It's a long drop down from where she stands on the ledge she chose to meet with the smokey chasm, and, picking up a pebble from the ground underneath her feet, even farther to reach the bottom of the canyon. There isn't any sound of the pebble she drops reaching the end and she guesses - hopes - that maybe the green mist ate the sound up like the banks of fog sometimes did when they fell upon her town.

She steps back from the edge, trying not to look afraid. She isn't afraid, she tells herself. She's a brave woman that's going to save her home.

"David!" She calls out to the wind. It'll carry her voice to him, she knows. None of the myths surrounding him agree on what he is but they do agree that he controls some form of mystical powers. "David of Nihsonne, I demand to speak to you! Appear before me at once!" She shouts. Another way to gain his attention, the stories all agree, is to demand something of him. They don't agree on if he'll ever obey the demand but you'll at least have his attention.

A minute passes, then three, then ten, but Hana doesn't leave. This is her last option and she's determined to have her way. She gets her stubbornness, she's told, from her mother.

Finally when the twenty-ninth minute passes something happens. The sound of a great drum beats up from the depths of the canyon and the mists swirl. She doesn't know what she's seeing, no one knows for sure what he or his steed looks like, but she knows who she's seeing.

It takes a few heartbeats but finally the smoke recedes enough for Hana to see what is flying towards her and make a tiny part of her wish she hadn't ever caught his attention.

A great dragon is rising up towards her. There aren't many left in the world because of knights going on quests, but those that are still around tend to be savage beasts that are older than the hills they live upon, inside, and underneath. It's eyes glow a phosphorescent green while it's skin is a mottled red and grey. The clouds of green smoke it's flying through give it an otherworldly look that Hana can't help but marvel at. When it gets closer she can see that the dragon's skin isn't a mottled red and grey but a decaying grey that have great patches of muscle, bone, and innards poking through.
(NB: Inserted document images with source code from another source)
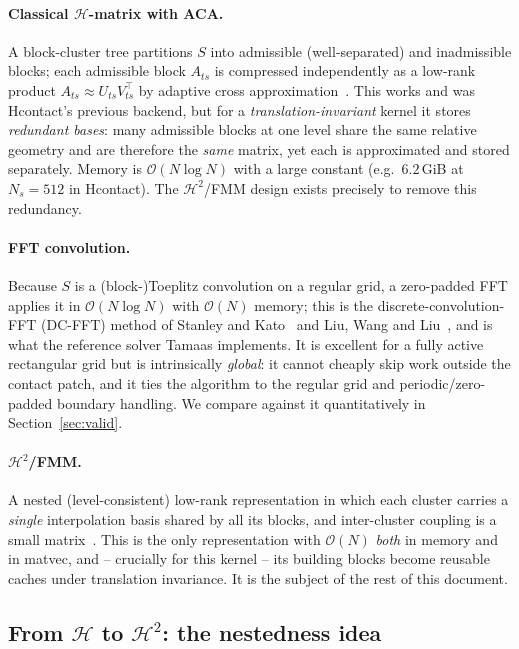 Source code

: \documentclass[11pt,a4paper]{article}
\newcommand{\Order}{\mathcal{O}}
\newcommand{\Htwo}{\mathcal{H}^2}
\newcommand{\Hmat}{\mathcal{H}}
\theoremstyle{definition}
\theoremstyle{remark}
\begin{document}
\paragraph{Classical $\Hmat$-matrix with ACA.} A block-cluster tree partitions
$S$ into admissible (well-separated) and inadmissible blocks; each admissible
block $A_{ts}$ is compressed independently as a low-rank product
$A_{ts}\approx U_{ts}V_{ts}^\top$ by adaptive cross
approximation~\cite{Bebendorf2008,Hackbusch2015}. This works and was Hcontact's
previous backend, but for a \emph{translation-invariant} kernel it stores
\emph{redundant bases}: many admissible blocks at one level share the same
relative geometry and are therefore the \emph{same} matrix, yet each is
approximated and stored separately. Memory is $\Order(N\log N)$ with a large
constant (e.g.\ $6.2$\,GiB at $N_s=512$ in Hcontact). The $\Htwo$/FMM design
exists precisely to remove this redundancy.

\paragraph{FFT convolution.} Because $S$ is a (block-)Toeplitz convolution on a
regular grid, a zero-padded FFT applies it in $\Order(N\log N)$ with $\Order(N)$
memory; this is the discrete-convolution-FFT (DC-FFT) method of Stanley and
Kato~\cite{StanleyKato1997} and Liu, Wang and Liu~\cite{LiuWangLiu2000}, and is
what the reference solver Tamaas implements. It is excellent for a fully active
rectangular grid but is intrinsically \emph{global}: it cannot cheaply skip work
outside the contact patch, and it ties the algorithm to the regular grid and
periodic/zero-padded boundary handling. We compare against it quantitatively in
Section~\ref{sec:valid}.

\paragraph{$\Htwo$/FMM.} A nested (level-consistent) low-rank representation in
which each cluster carries a \emph{single} interpolation basis shared by all its
blocks, and inter-cluster coupling is a small matrix~\cite{FongDarve2009,Hackbusch2015,BoerHugesAnda2006}.
This is the only representation with $\Order(N)$ \emph{both} in memory and in
matvec, and -- crucially for this kernel -- its building blocks become reusable
caches under translation invariance. It is the subject of the rest of this
document.

\subsection{From $\Hmat$ to $\Htwo$: the nestedness idea}
\end{document}
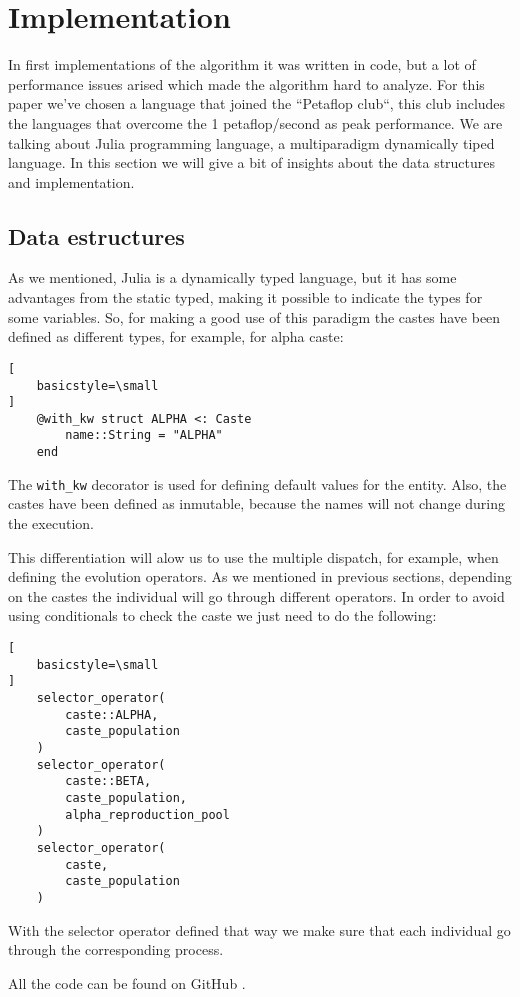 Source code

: \section{Implementation}

In first implementations of the algorithm it was written in code, but a lot of performance issues arised which
made the algorithm hard to analyze. For this paper we've chosen a language that joined the ``Petaflop club``, this club
includes the languages that overcome the 1 petaflop/second as peak performance. We are talking about Julia \cite{julia} 
programming language, a multiparadigm dynamically tiped language. In this section we will give a bit of insights about the 
data structures and implementation.

\subsection{Data estructures}

As we mentioned, Julia is a dynamically typed language, but it has some advantages from the static typed, making it possible
to indicate the types for some variables. So, for making a good use of this paradigm the castes have been defined as different 
types, for example, for alpha caste:

\begin{lstlisting}[
    basicstyle=\small
]
    @with_kw struct ALPHA <: Caste
        name::String = "ALPHA"
    end
\end{lstlisting}

The \lstinline{with_kw} decorator is used for defining default values for the entity. Also, the castes have been defined as inmutable,
because the names will not change during the execution.

This differentiation will alow us to use the multiple dispatch, for example, when defining the evolution operators. As we mentioned 
in previous sections, depending on the castes the individual will go through different operators. In order to avoid
using conditionals to check the caste we just need to do the following: 

\begin{lstlisting}[
    basicstyle=\small
]
    selector_operator(
        caste::ALPHA, 
        caste_population
    )
    selector_operator(
        caste::BETA, 
        caste_population, 
        alpha_reproduction_pool
    )
    selector_operator(
        caste, 
        caste_population
    )
\end{lstlisting}

With the selector operator defined that way we make sure that each individual go through the corresponding process.

All the code can be found on GitHub \cite{project_repository}.

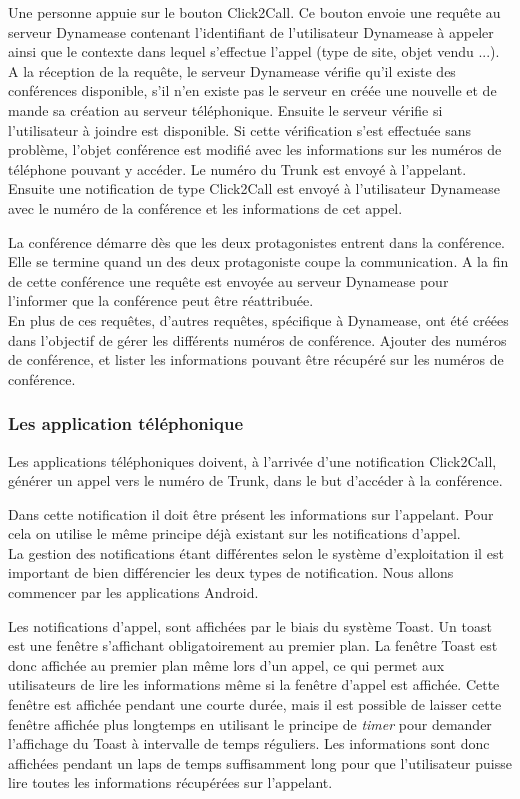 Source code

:Une personne appuie sur le bouton Click2Call. Ce bouton envoie une requête au serveur Dynamease contenant l'identifiant de l'utilisateur Dynamease à appeler ainsi que le contexte dans lequel s'effectue l'appel (type de site, objet vendu ...). A la réception de la requête, le serveur Dynamease vérifie qu'il existe des conférences disponible, s'il n'en existe pas le serveur en créée une nouvelle et de mande sa création au serveur téléphonique. Ensuite le serveur vérifie si l'utilisateur à joindre est disponible. Si cette vérification s'est effectuée sans problème, l'objet conférence est modifié avec les informations sur les numéros de téléphone pouvant y accéder. Le numéro du Trunk est envoyé à l'appelant. Ensuite une notification de type Click2Call est envoyé à l'utilisateur Dynamease avec le numéro de la conférence et les informations de cet appel.

La conférence démarre dès que les deux protagonistes entrent dans la conférence. Elle se termine quand un des deux protagoniste coupe la communication. A la fin de cette conférence une requête est envoyée au serveur Dynamease pour l'informer que la conférence peut être réattribuée.\\

En plus de ces requêtes, d'autres requêtes, spécifique à Dynamease, ont été créées dans l'objectif de gérer les différents numéros de conférence. Ajouter des numéros de conférence, et lister les informations pouvant être récupéré  sur les numéros de conférence.

\subsubsection{Les application téléphonique} 

Les applications téléphoniques doivent, à l'arrivée d'une notification Click2Call, générer un appel vers le numéro de Trunk, dans le but d'accéder à la conférence.

Dans cette notification il doit être présent les informations sur l'appelant. Pour cela on utilise le même principe déjà existant sur les notifications d'appel.\\

La gestion des notifications étant différentes selon le système d'exploitation il est important de bien différencier les deux types de notification. Nous allons commencer par les applications Android.

Les notifications d'appel, sont affichées par le biais du système Toast. Un toast est une fenêtre s'affichant obligatoirement au premier plan. La fenêtre Toast est donc affichée au premier plan même lors d'un appel, ce qui permet aux utilisateurs de lire les informations même si la fenêtre d'appel est affichée. Cette fenêtre est affichée pendant une courte durée, mais il est possible de laisser cette fenêtre affichée plus longtemps en utilisant le principe de \textit{timer} pour demander l'affichage du Toast à intervalle de temps réguliers. Les informations sont donc affichées pendant un laps de temps suffisamment long pour que l'utilisateur puisse lire toutes les informations récupérées sur l'appelant.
When it reaches her, Hana realizes one critical error she unknowingly made. In not knowing that he's a dragon she didn't take into account that she was about to make demands upon a creature that's she barely reaches the elbow of. So when he lands on the mountainside behind her, blocking her from running any way but over the ledge and to her death, she is nearly shaking herself out of her clothes in fear.

A low growl rumbles threateningly from his throat and would have made Hana take a step back if she wasn't already on the edge. She wishes she had brought her younger brother with her because then she'd have no problem standing up to this man, this creature, this horrific beast. With her brother here she would have refused to let herself be thought a coward so would have been able to easily push aside her fear. Her brother isn't here though, so she has no reason not to cower like she knows she really shouldn't. Not all of them, but a number of the stories say that he doesn't like cowards at all.

All of a sudden Hana feels a great pressure inside her head, a splitting headache that forces her to her knees, and then she can hear words.

'Who are you to make demands of me?' the words are spoken directly into her mind and in her own voice. It's a strange thing and if it didn't hurt so much she would have marvelled at it. None of the tales of knights slaying dragons have that in them, the dragons talking to the knights with their own voice.

Try as she might - because she knows that she needs to answer the question posed to her - Hana can't manage to fight through the pain inside her brain to string the words she wants to together. All she can manage is a few attempts at sounds that aren't even close to becoming words until she gives up. She stumbles to her knees, dirtying the hem of her dress further, all the while clutching her head.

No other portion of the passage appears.